- Work to be completed -
What is wanted is every record, duplicated word for word.

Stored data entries
_ _ _ _
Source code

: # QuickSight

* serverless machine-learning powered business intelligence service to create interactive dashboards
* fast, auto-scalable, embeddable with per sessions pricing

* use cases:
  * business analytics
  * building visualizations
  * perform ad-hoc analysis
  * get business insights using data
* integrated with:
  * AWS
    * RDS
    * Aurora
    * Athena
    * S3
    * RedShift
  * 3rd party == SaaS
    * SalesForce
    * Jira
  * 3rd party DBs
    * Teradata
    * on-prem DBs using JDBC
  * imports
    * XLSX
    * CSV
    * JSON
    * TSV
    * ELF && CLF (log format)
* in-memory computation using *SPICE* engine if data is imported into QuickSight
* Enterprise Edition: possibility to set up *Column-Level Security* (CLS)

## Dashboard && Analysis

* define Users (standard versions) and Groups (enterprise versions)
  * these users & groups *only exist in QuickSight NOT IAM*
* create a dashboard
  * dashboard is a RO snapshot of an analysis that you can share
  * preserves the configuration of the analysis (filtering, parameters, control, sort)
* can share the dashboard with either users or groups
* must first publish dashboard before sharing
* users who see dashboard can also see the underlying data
_ _ _ _
- Written answer -
Source code

: # QuickSight

* serverless machine-learning powered business intelligence service to create interactive dashboards
* fast, auto-scalable, embeddable with per sessions pricing

* use cases:
  * business analytics
  * building visualizations
  * perform ad-hoc analysis
  * get business insights using data
* integrated with:
  * AWS
    * RDS
    * Aurora
    * Athena
    * S3
    * RedShift
  * 3rd party == SaaS
    * SalesForce
    * Jira
  * 3rd party DBs
    * Teradata
    * on-prem DBs using JDBC
  * imports
    * XLSX
    * CSV
    * JSON
    * TSV
    * ELF && CLF (log format)
* in-memory computation using *SPICE* engine if data is imported into QuickSight
* Enterprise Edition: possibility to set up *Column-Level Security* (CLS)

## Dashboard && Analysis

* define Users (standard versions) and Groups (enterprise versions)
  * these users & groups *only exist in QuickSight NOT IAM*
* create a dashboard
  * dashboard is a RO snapshot of an analysis that you can share
  * preserves the configuration of the analysis (filtering, parameters, control, sort)
* can share the dashboard with either users or groups
* must first publish dashboard before sharing
* users who see dashboard can also see the underlying data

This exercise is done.